## What needs to be done
The output has to be the full set of records, reproduced exactly, minus any picture.

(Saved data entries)

----

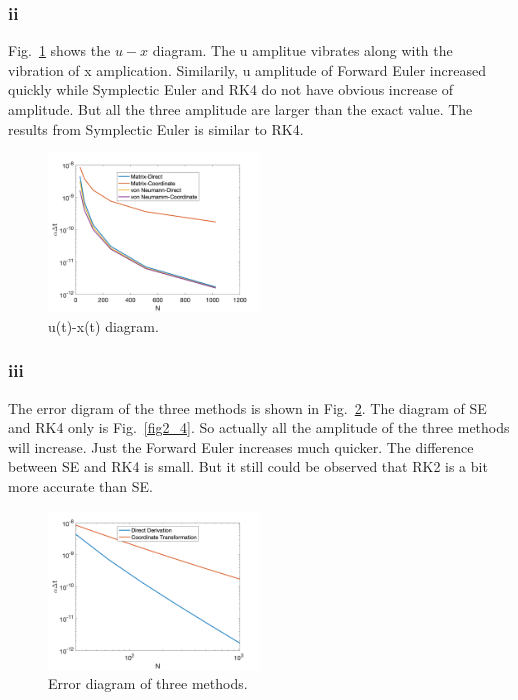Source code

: \documentclass[letterpaper,10pt]{article}
\begin{document}
\subsubsection{ii}
Fig.~\ref{fig2_2} shows the $u-x$ diagram. The u amplitue vibrates along with the vibration of x amplication. Similarily, u amplitude of Forward Euler increased quickly while Symplectic Euler and RK4 do not have obvious increase of amplitude. But all the three amplitude are larger than the exact value. The results from Symplectic Euler is similar to RK4. 
\begin{figure}[h]
  \centering
  \includegraphics[width=0.5\textwidth]{p2_2.png}
  \caption{u(t)-x(t) diagram. }
  \label{fig2_2}
\end{figure}

\subsubsection{iii}
The error digram of the three methods is shown in Fig.~\ref{fig2_3}. The diagram of SE and RK4 only is Fig.~\ref{fig2_4}. So actually all the amplitude of the three methods will increase. Just the Forward Euler increases much quicker. The difference between SE and RK4 is small. But it still 
could be observed that RK2 is a bit more accurate than SE. 
\begin{figure}[h]
  \centering
  \includegraphics[width=0.5\textwidth]{p2_3.png}
  \caption{Error diagram of three methods. }
  \label{fig2_3}
\end{figure}
\end{document}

----

## Solution to this exercise
Source code

: \documentclass[letterpaper,10pt]{article}
\begin{document}
\subsubsection{ii}
Fig.~\ref{fig2_2} shows the $u-x$ diagram. The u amplitue vibrates along with the vibration of x amplication. Similarily, u amplitude of Forward Euler increased quickly while Symplectic Euler and RK4 do not have obvious increase of amplitude. But all the three amplitude are larger than the exact value. The results from Symplectic Euler is similar to RK4. 
\begin{figure}[h]
  \centering
  \includegraphics[width=0.5\textwidth]{p2_2.png}
  \caption{u(t)-x(t) diagram. }
  \label{fig2_2}
\end{figure}

\subsubsection{iii}
The error digram of the three methods is shown in Fig.~\ref{fig2_3}. The diagram of SE and RK4 only is Fig.~\ref{fig2_4}. So actually all the amplitude of the three methods will increase. Just the Forward Euler increases much quicker. The difference between SE and RK4 is small. But it still 
could be observed that RK2 is a bit more accurate than SE. 
\begin{figure}[h]
  \centering
  \includegraphics[width=0.5\textwidth]{p2_3.png}
  \caption{Error diagram of three methods. }
  \label{fig2_3}
\end{figure}
\end{document}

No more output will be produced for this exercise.